Martou and his men try to kill Bergon and recapture Iselle. Cazaril fights them off, enabling the couple to escape, but is captured. Martou runs him through with his sword, hitting Cazaril's tumor and releasing the demon, which disincorporates the souls of Cazaril, Dondo, and Martou. Cazaril has a mystical experience where the Daughter reveals that his three willing deaths (taking the fatal beating for Bergon, invoking death magic for Iselle, and being stabbed by Martou) have made him a suitable vessel through which she can reach into the physical world and lift the curse.
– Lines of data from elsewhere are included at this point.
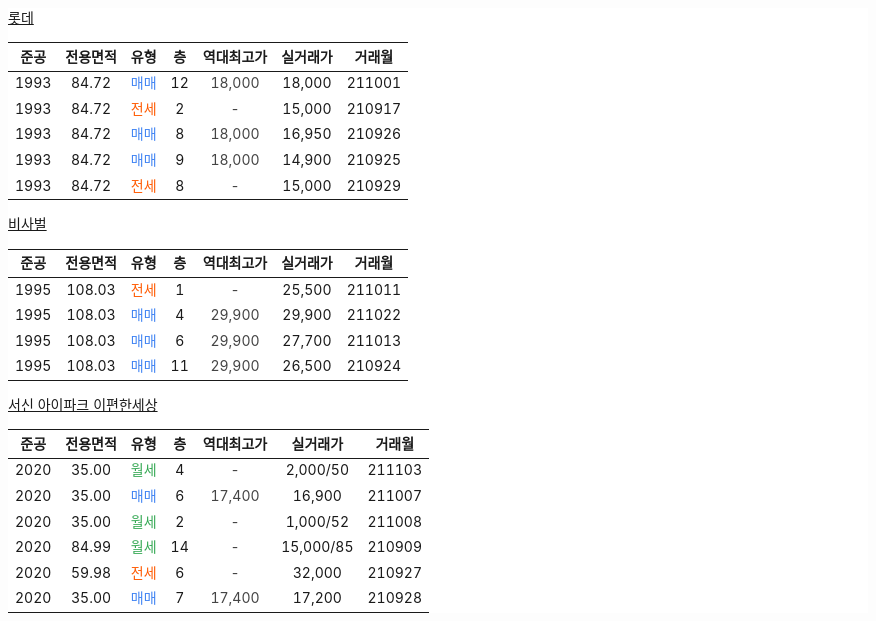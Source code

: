 
<script async src="//pagead2.googlesyndication.com/pagead/js/adsbygoogle.js"></script>

<ins class="adsbygoogle"
     style="display:block"
     data-ad-client="ca-pub-2446590836940007"
     data-ad-slot="1659523306"
     data-ad-format="auto"
     data-full-width-responsive="true"></ins>
<script>
(adsbygoogle = window.adsbygoogle || []).push({});
</script>


[롯데](https://search.naver.com/search.naver?query=%EC%A0%84%EB%9D%BC%EB%B6%81%EB%8F%84+%EC%A0%84%EC%A3%BC%EC%8B%9C+%EC%99%84%EC%82%B0%EA%B5%AC+%EC%84%9C%EC%8B%A0%EB%8F%99+%EB%A1%AF%EB%8D%B0)

|준공|전용면적|유형|층|역대최고가|실거래가|거래월|
|:---:|:---:|:---:|:---:|:---:|:---:|:---:|
|1993|84.72|<span style="color:#4285f3">매매</span>|12|<span style="color:#444444">18,000</span>|18,000|211001|
|1993|84.72|<span style="color:#ff5a00">전세</span>|2|<span style="color:#444444">-</span>|15,000|210917|
|1993|84.72|<span style="color:#4285f3">매매</span>|8|<span style="color:#444444">18,000</span>|16,950|210926|
|1993|84.72|<span style="color:#4285f3">매매</span>|9|<span style="color:#444444">18,000</span>|14,900|210925|
|1993|84.72|<span style="color:#ff5a00">전세</span>|8|<span style="color:#444444">-</span>|15,000|210929|

[비사벌](https://search.naver.com/search.naver?query=%EC%A0%84%EB%9D%BC%EB%B6%81%EB%8F%84+%EC%A0%84%EC%A3%BC%EC%8B%9C+%EC%99%84%EC%82%B0%EA%B5%AC+%EC%84%9C%EC%8B%A0%EB%8F%99+%EB%B9%84%EC%82%AC%EB%B2%8C)

|준공|전용면적|유형|층|역대최고가|실거래가|거래월|
|:---:|:---:|:---:|:---:|:---:|:---:|:---:|
|1995|108.03|<span style="color:#ff5a00">전세</span>|1|<span style="color:#444444">-</span>|25,500|211011|
|1995|108.03|<span style="color:#4285f3">매매</span>|4|<span style="color:#444444">29,900</span>|29,900|211022|
|1995|108.03|<span style="color:#4285f3">매매</span>|6|<span style="color:#444444">29,900</span>|27,700|211013|
|1995|108.03|<span style="color:#4285f3">매매</span>|11|<span style="color:#444444">29,900</span>|26,500|210924|

[서신 아이파크 이편한세상](https://search.naver.com/search.naver?query=%EC%A0%84%EB%9D%BC%EB%B6%81%EB%8F%84+%EC%A0%84%EC%A3%BC%EC%8B%9C+%EC%99%84%EC%82%B0%EA%B5%AC+%EC%84%9C%EC%8B%A0%EB%8F%99+%EC%84%9C%EC%8B%A0+%EC%95%84%EC%9D%B4%ED%8C%8C%ED%81%AC+%EC%9D%B4%ED%8E%B8%ED%95%9C%EC%84%B8%EC%83%81)

|준공|전용면적|유형|층|역대최고가|실거래가|거래월|
|:---:|:---:|:---:|:---:|:---:|:---:|:---:|
|2020|35.00|<span style="color:#34a853">월세</span>|4|<span style="color:#444444">-</span>|2,000/50|211103|
|2020|35.00|<span style="color:#4285f3">매매</span>|6|<span style="color:#444444">17,400</span>|16,900|211007|
|2020|35.00|<span style="color:#34a853">월세</span>|2|<span style="color:#444444">-</span>|1,000/52|211008|
|2020|84.99|<span style="color:#34a853">월세</span>|14|<span style="color:#444444">-</span>|15,000/85|210909|
|2020|59.98|<span style="color:#ff5a00">전세</span>|6|<span style="color:#444444">-</span>|32,000|210927|
|2020|35.00|<span style="color:#4285f3">매매</span>|7|<span style="color:#444444">17,400</span>|17,200|210928|
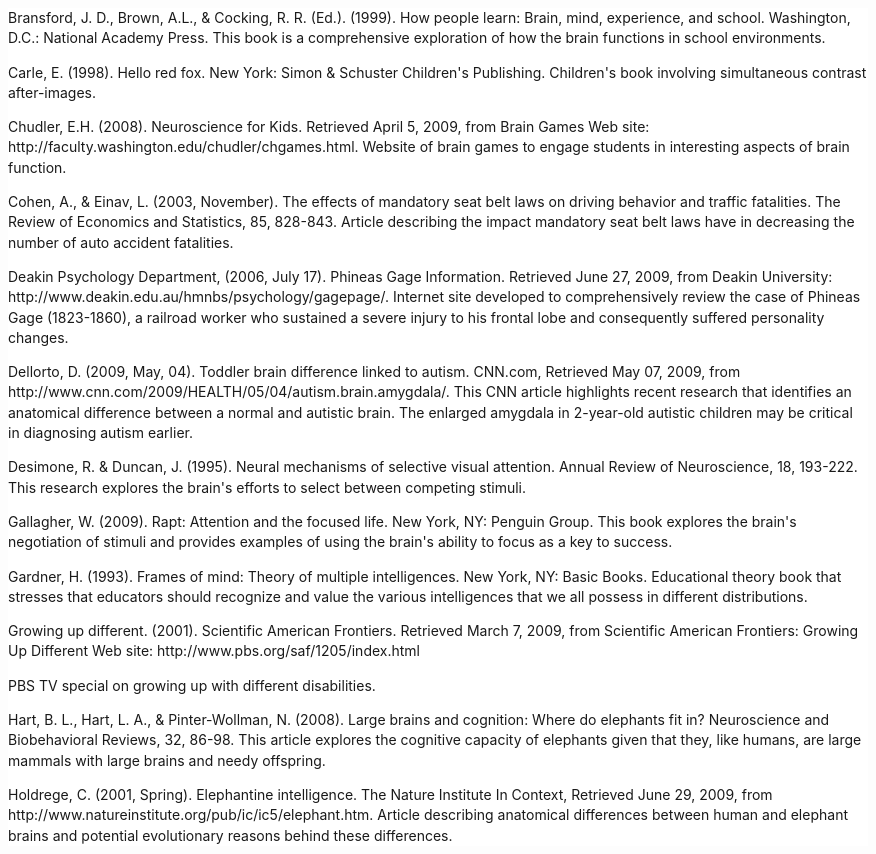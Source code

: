Bransford, J. D., Brown, A.L., &amp; Cocking, R. R. (Ed.). (1999). How people learn: Brain, mind, experience, and school. Washington, D.C.: National Academy Press. This book is a comprehensive exploration of how the brain functions in school environments.
</p>
<p>
Carle, E. (1998). Hello red fox. New York: Simon &amp; Schuster Children's Publishing. Children's book involving simultaneous contrast after-images.
</p>
<p>
Chudler, E.H. (2008). Neuroscience for Kids. Retrieved April 5, 2009, from Brain Games Web site: http://faculty.washington.edu/chudler/chgames.html. Website of brain games to engage students in interesting aspects of brain function.
</p>
<p>
Cohen, A., &amp; Einav, L. (2003, November). The effects of mandatory seat belt laws on driving behavior and traffic fatalities. The Review of Economics and Statistics, 85, 828-843. Article describing the impact mandatory seat belt laws have in decreasing the number of auto accident fatalities.
</p>
<p>
Deakin Psychology Department, (2006, July 17). Phineas Gage Information. Retrieved June 27, 2009, from Deakin University: http://www.deakin.edu.au/hmnbs/psychology/gagepage/. Internet site developed to comprehensively review the case of Phineas Gage (1823-1860), a railroad worker who sustained a severe injury to his frontal lobe and consequently suffered personality changes.
</p>
<p>
Dellorto, D. (2009, May, 04). Toddler brain difference linked to autism. CNN.com, Retrieved May 07, 2009, from http://www.cnn.com/2009/HEALTH/05/04/autism.brain.amygdala/. This CNN article highlights recent research that identifies an anatomical difference between a normal and autistic brain. The enlarged amygdala in 2-year-old autistic children may be critical in diagnosing autism earlier.
</p>
<p>
Desimone, R. &amp; Duncan, J. (1995). Neural mechanisms of selective visual attention. Annual Review of Neuroscience, 18, 193-222. This research explores the brain's efforts to select between competing stimuli.
</p>
<p>
Gallagher, W. (2009). Rapt: Attention and the focused life. New York, NY: Penguin Group. This book explores the brain's negotiation of stimuli and provides examples of using the brain's ability to focus as a key to success.
</p>
<p>
Gardner, H. (1993). Frames of mind: Theory of multiple intelligences. New York, NY: Basic Books. Educational theory book that stresses that educators should recognize and value the various intelligences that we all possess in different distributions.
</p>
<p>
Growing up different. (2001). Scientific American Frontiers. Retrieved March 7, 2009, from Scientific American Frontiers: Growing Up Different Web site: http://www.pbs.org/saf/1205/index.html
</p>
<p>
PBS TV special on growing up with different disabilities.
</p>
<p>
Hart, B. L., Hart, L. A., &amp; Pinter-Wollman, N. (2008). Large brains and cognition: Where do elephants fit in? Neuroscience and Biobehavioral Reviews, 32, 86-98. This article explores the cognitive capacity of elephants given that they, like humans, are large mammals with large brains and needy offspring.
</p>
<p>
Holdrege, C. (2001, Spring). Elephantine intelligence. The Nature Institute In Context, Retrieved June 29, 2009, from http://www.natureinstitute.org/pub/ic/ic5/elephant.htm. Article describing anatomical differences between human and elephant brains and potential evolutionary reasons behind these differences.
</p>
She then returns him to his body as the demon leaves with the souls of Dondo and Martou.

Iselle is crowned as ruler of Chalion, with Bergon as her consort and their children to inherit both lands. Cazaril is made chancellor, and he and Betriz marry.

==Allusions to actual history and geography==

The Curse of Chalion and other books in the World of the Five Gods series are set in a world loosely based on southern Europe during the time of the Reconquista, or Spanish Reconquest. The states of Chalion, Ibra, and Brajar are fictional counterparts of Castile and León, Aragon, and Portugal, respectively. In Bujold's world, these states are in conflict with invaders from the north, the Roknari, who correspond to the Moors of North Africa and al-Andalus.

Characters in The Curse of Chalion also have historical equivalents. Iselle of Chalion is based on Isabella I of Castile, Bergon of Ibra is based on Ferdinand II of Aragon, and their secret marriage reflects the secret betrothal of Isabella and Ferdinand. The character Teidez corresponds to Alfonso Prince of Asturias.

== Reception ==
The book has received a number of reviews. It was nominated for the 2002 Hugo Award for Best Novel. The World of the Five Gods series won the Hugo Award for Best Series in 2018.